During his shift on February 22, Brock was asked to report to Ramsey's office where he was notified of his termination for failing to test his CO monitor prior to the incident the previous day. [DE 23-7 at 20-21]. Brock admits that he failed to calibrate his CO monitor, that he entered an area with high levels of CO gas, and that he had no reason to disbelieve U.S. Steel's stated reason for his discharge. [DE 23-8 at 3-4]. Brock's USW representatives successfully convinced Keith Kolb, the Manager of Employee Relations, to give Brock another chance following his discharge. [DE 23-1 at ¶ 33; DE 23-7 at 23-24]. Kolb advised Brock that his probationary period would continue, and noted that Brock had to let his hair grow long enough that drug tests could be conducted properly. [DE 23-8 at 3].

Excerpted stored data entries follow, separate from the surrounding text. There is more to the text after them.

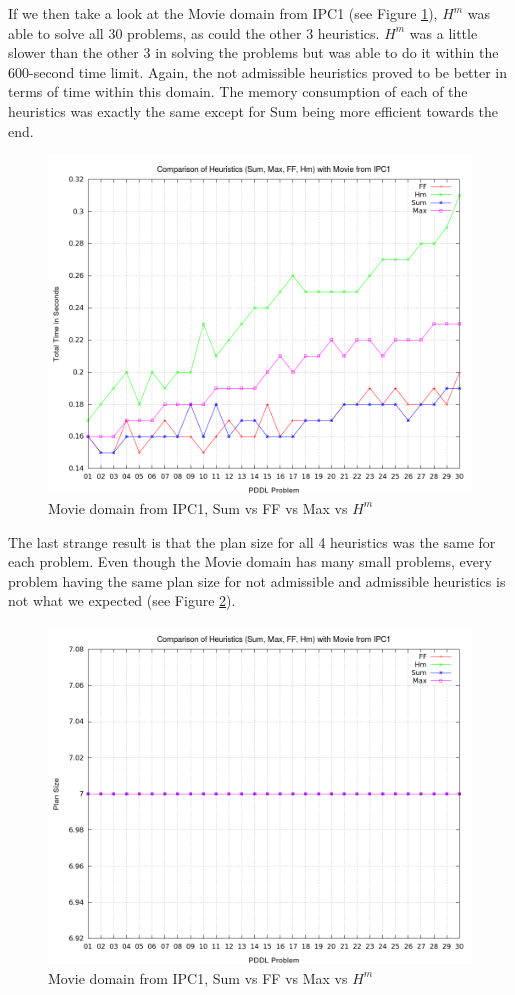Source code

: If we then take a look at the Movie domain from IPC1 (see Figure \ref{fig:MovieTotalTimeHeuristics}), $H^m$ was able to solve all 30 problems, as could the other 3 heuristics. $H^m$ was a little slower than the other 3 in solving the problems but was able to do it within the 600-second time limit. Again, the not admissible heuristics proved to be better in terms of time within this domain. The memory consumption of each of the heuristics was exactly the same except for Sum being more efficient towards the end.
\begin{figure}[!htb]
    \centering
    \includegraphics[scale=0.35]{MovieTotalTime.png}
    \caption{Movie domain from IPC1, Sum vs FF vs Max vs $H^m$}
    \label{fig:MovieTotalTimeHeuristics}
\end{figure}
The last strange result is that the plan size for all 4 heuristics was the same for each problem. Even though the Movie domain has many small problems, every problem having the same plan size for not admissible and admissible heuristics is not what we expected (see Figure \ref{fig:MoviePlanSize}). 
\begin{figure}[!htb]
    \centering
    \includegraphics[scale=0.35]{MoviePlanSize.png}
    \caption{Movie domain from IPC1, Sum vs FF vs Max vs $H^m$}
    \label{fig:MoviePlanSize}
\end{figure}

D. Brock's Second Termination
On February 29, 2008, Simpson advised the Drug Alcohol Testing Coordinator, Clare Granzow that Brock was starting his probationary period over and would be sent to the medical department for a breath and hair test. [DE 23-6 at ¶ 15]. Granzow was to record the length of Brock's hair if it was too short to be tested, so that the length of his hair could be monitored during his probationary period. Id. at ¶ 16. That day, Brock provided a breath and urine sample prior to returning to work, but a sample of hair could not be collected because there was none. Id. at ¶ 17. On two occasions following Brock's notice that his probationary period would continue, Brock was advised to maintain a minimum one and a half inches of hair for drug testing. [DE 23-8 at 7]. Brock returned to work on March 2, 2008.
Over the following months, Brock repeatedly failed to provide U.S. Steel hair from his head for drug testing. On April 17, 2008, Brock provided a breath test, urine sample, and underarm hair, but records reflect that there was no hair to measure on his head. [DE 23-6 at ¶ 18]. On May 8, 2008, Brock's hair was less than one centimeter long, and the medical notes reflected that his hair looked like it had been cut recently. Id. at ¶ 19. On July 1, 2008, Brock reported to the medical infirmary for a drug test, but his hair was too short to measure and record. Id. at ¶ 20.
On July 2, 2008, upon learning that Brock had repeatedly failed to grow hair to a length sufficient for drug testing, Sandy Armstrong (who had replaced Simpson as Manager of Labor Relations), Ramsey, and Stringer conferred and decided to discharge Brock for failing to comply with the conditions placed on his continued employment. [DE 23-1 at ¶ 37].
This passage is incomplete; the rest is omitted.